If you’re looking for a meal that is filling, nutritious and low in calories, you won’t find anything better than greens. Spinach, kale, collards, and different types of lettuce are among some of the most nutritious foods you can eat calorie wise. High in fiber, vitamins, minerals and antioxidants, most greens have an astonishingly low calorie count — around 20 calories per cup. This is why salads are always labeled diet foods; you can eat a lot of it and not be hungry.

Of course, no one wants to eat a big bowl of raw greens without dressing, and most commercial dressings are high in fat and calories, but offer little in the way of nutrition. Not so with this goji berry vinaigrette. It’s easy to put together and made from ingredients that are good for you like heart healthy olive oil and of course goji berries, which are super high in antioxidants, as well as surprise – protein – to round out your big bowl of greens in a way that is flavorful and nutritious.
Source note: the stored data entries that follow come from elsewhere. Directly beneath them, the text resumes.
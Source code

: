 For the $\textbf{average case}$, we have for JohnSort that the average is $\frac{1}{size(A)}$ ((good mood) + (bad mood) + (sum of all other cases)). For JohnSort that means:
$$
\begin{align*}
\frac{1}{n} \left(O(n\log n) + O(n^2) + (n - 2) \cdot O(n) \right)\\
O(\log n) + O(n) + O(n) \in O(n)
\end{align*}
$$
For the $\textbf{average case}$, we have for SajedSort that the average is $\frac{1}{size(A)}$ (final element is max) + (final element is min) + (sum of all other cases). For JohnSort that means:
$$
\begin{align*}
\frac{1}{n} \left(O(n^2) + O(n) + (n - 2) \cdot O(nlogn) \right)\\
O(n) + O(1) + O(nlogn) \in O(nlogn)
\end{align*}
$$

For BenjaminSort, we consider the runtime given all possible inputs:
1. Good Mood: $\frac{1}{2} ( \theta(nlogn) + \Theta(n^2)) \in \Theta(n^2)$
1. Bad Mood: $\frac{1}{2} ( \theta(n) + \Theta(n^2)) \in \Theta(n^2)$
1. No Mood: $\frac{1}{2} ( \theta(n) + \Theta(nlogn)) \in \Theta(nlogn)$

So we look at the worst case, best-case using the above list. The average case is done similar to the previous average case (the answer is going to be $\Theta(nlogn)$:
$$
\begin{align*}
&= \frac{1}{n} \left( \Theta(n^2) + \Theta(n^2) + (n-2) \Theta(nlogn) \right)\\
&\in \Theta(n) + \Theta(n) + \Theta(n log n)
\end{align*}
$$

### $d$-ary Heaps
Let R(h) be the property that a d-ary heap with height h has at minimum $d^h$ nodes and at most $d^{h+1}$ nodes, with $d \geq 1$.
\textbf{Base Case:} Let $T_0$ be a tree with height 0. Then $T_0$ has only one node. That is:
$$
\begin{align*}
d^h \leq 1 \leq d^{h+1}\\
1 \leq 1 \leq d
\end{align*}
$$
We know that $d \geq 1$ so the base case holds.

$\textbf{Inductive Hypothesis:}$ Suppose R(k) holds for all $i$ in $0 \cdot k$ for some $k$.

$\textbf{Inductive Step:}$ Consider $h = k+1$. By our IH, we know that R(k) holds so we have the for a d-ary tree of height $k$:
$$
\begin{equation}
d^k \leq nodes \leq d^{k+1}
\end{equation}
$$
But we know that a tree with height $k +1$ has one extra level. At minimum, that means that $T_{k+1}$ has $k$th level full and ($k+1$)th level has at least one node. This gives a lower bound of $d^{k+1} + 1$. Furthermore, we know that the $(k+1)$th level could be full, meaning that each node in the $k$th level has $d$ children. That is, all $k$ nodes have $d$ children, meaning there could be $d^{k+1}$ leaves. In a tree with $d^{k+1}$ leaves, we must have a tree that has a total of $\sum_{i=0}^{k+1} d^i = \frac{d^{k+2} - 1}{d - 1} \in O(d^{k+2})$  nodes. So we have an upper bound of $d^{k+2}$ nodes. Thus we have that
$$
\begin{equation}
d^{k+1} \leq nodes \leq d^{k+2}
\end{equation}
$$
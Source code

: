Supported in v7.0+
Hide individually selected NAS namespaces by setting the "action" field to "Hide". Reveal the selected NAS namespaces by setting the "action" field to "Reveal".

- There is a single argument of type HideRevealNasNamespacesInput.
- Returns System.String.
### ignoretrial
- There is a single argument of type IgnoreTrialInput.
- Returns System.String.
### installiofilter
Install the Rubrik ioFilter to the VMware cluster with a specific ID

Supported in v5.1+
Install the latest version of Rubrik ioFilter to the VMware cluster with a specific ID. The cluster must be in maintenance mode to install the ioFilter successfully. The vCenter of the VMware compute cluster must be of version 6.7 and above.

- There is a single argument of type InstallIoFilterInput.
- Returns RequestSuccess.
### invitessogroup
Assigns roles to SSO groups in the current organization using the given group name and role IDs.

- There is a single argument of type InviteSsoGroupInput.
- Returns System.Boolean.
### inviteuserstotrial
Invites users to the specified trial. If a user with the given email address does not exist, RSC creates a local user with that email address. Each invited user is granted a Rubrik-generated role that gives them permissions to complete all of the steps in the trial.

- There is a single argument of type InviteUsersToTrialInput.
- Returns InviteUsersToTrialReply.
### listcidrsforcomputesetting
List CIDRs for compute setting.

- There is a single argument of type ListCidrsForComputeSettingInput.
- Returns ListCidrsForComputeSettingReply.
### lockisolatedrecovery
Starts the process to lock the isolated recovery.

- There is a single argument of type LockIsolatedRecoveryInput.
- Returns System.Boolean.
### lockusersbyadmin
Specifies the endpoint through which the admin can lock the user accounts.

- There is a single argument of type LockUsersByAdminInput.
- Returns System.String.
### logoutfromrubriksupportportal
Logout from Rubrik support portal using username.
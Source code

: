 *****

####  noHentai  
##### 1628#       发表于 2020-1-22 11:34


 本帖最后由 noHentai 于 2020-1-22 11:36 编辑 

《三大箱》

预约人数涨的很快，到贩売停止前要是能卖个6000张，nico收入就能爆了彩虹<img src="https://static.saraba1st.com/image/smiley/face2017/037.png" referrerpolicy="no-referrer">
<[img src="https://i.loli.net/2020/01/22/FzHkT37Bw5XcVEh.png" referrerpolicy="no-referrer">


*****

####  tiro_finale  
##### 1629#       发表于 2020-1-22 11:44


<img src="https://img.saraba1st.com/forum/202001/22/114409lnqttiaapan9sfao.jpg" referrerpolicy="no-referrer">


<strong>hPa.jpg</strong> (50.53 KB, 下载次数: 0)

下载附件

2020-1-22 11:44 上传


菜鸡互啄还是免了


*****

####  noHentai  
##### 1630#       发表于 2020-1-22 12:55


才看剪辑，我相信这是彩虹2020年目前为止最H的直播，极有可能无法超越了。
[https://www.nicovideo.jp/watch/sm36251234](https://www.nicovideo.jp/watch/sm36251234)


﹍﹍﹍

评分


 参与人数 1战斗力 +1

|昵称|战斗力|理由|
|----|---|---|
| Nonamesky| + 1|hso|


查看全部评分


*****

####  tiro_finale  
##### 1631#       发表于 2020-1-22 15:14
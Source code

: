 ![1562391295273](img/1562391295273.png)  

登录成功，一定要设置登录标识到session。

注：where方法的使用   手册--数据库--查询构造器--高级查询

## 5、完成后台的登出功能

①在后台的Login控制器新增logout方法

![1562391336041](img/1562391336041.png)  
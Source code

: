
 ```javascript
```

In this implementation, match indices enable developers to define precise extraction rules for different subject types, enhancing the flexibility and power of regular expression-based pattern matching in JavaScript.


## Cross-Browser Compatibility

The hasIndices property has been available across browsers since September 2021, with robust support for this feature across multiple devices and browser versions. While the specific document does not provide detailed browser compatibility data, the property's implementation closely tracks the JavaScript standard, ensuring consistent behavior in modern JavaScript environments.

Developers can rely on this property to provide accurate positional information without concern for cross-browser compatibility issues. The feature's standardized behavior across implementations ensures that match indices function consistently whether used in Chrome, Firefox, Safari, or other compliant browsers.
Navitas Naturals Organic Goji Berries are dried berries that are great for snacking, but also easy to use in recipes such as this salad dressing. Slightly sweet and a bit tart, it’s the perfect compliment to balance out bitter greens. You can mix and match your choice of toppings, using various nuts, or fruits and even add a bit of cheese (blue or goat would be nice), but for a simple and easy meal that will fill you up without weighing you down, this salad will do it. Leftover dressing can be stored in an airtight container in the fridge for about a week. Just shake up and you’re ready to go!

Baby Green Salad with Goji Berry Vinaigrette
Serves 2

6 cups mixed baby greens
1/2 cup blueberries
1/2 small red onion, thinly sliced
2 tablespoons sunflower seeds
1/2 cup apple cider vinegar
1/4 cup olive oil
2 tablespoons honey
1/2 cup organic goji berries, plus more for sprinkling

Put the apple cider vinegar and goji berries in a small saucepan and heat over medium heat until berries are plumped and soft, about 5 minutes. Transfer to a blender and add the honey. Blend until smooth and slowly drizzle in the oil. Blend until creamy.

To the baby greens with the blueberries, onions and drizzle with about 2 tablespoons of the vinaigrette. Sprinkle with sunflower seeds and more goji berries and serve immediately.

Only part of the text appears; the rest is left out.